- [Data listing]
__________________________________________________
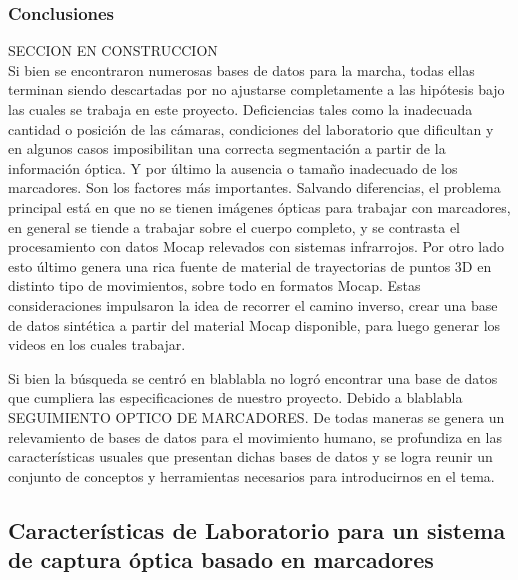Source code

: \subsubsection{Conclusiones}\label{conclusiones_revision_base_datos} SECCION EN CONSTRUCCION\\

Si bien se encontraron numerosas bases de datos para la marcha, todas ellas terminan siendo descartadas por no ajustarse completamente a las hipótesis bajo las cuales se trabaja en este proyecto. Deficiencias tales como la inadecuada cantidad o posición de las cámaras, condiciones del laboratorio que dificultan y en algunos casos imposibilitan una correcta segmentación a partir de la información óptica. Y por último la ausencia o tamaño inadecuado de los marcadores. Son los factores más importantes.
Salvando diferencias, el problema principal está en que no se tienen imágenes ópticas para trabajar con marcadores, en general se tiende a trabajar sobre el cuerpo completo, y se contrasta el procesamiento con datos Mocap relevados con sistemas infrarrojos. Por otro lado esto último genera una rica fuente de material de trayectorias de puntos 3D en distinto tipo de movimientos, sobre todo en formatos Mocap.
Estas consideraciones impulsaron la idea de recorrer el camino inverso, crear una base de datos sintética a partir del material Mocap disponible, para luego generar los videos en los cuales trabajar.  







Si bien la búsqueda se centró en blablabla no logró encontrar una base de datos que cumpliera las especificaciones de nuestro proyecto. Debido a blablabla SEGUIMIENTO OPTICO DE MARCADORES.
 De todas maneras se genera un relevamiento de bases de datos para el movimiento humano, se profundiza en las características usuales que presentan dichas bases de datos y se logra reunir un conjunto de conceptos y herramientas necesarios para introducirnos en el tema. 



\subsection{Características de Laboratorio para un sistema de captura óptica basado en marcadores}
\label{seccion_Caracteristicas_Laboratorio}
__________________________________________________
- [Required work] Report all lines of the data above that include the string "label".

- [Written answer]
: \subsubsection{Conclusiones}\label{conclusiones_revision_base_datos} SECCION EN CONSTRUCCION\\
\label{seccion_Caracteristicas_Laboratorio}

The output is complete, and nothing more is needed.